#### WHAT IS NEEDED
Check every line of the entries for "which", and copy the lines that hold it.

--- START ---

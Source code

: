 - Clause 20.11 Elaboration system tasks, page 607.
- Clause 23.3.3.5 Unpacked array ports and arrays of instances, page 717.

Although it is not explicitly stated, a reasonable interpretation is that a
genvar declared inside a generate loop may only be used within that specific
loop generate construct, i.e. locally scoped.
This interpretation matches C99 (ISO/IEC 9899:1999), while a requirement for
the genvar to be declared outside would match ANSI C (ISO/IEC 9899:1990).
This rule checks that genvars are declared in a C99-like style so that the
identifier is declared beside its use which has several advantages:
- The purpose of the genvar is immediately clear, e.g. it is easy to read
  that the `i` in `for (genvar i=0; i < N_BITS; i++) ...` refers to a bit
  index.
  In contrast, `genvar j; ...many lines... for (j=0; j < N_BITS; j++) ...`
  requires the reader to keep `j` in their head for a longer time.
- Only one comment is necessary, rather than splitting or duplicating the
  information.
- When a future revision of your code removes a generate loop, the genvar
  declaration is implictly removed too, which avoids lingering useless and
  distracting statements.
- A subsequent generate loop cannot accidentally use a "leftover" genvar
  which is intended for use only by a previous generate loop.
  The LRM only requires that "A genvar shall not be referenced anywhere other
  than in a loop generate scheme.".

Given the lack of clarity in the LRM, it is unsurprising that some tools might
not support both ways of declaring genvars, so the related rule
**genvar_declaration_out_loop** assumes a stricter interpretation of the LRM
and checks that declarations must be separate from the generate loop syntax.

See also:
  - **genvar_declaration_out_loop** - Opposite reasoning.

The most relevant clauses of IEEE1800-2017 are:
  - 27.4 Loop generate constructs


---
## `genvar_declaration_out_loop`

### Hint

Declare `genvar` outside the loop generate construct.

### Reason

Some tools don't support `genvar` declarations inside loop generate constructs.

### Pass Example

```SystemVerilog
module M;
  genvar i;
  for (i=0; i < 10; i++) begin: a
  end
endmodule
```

--- END ---

#### SOLUTION FOR THIS TASK
identifier is declared beside its use which has several advantages:
  declaration is implictly removed too, which avoids lingering useless and
  which is intended for use only by a previous generate loop.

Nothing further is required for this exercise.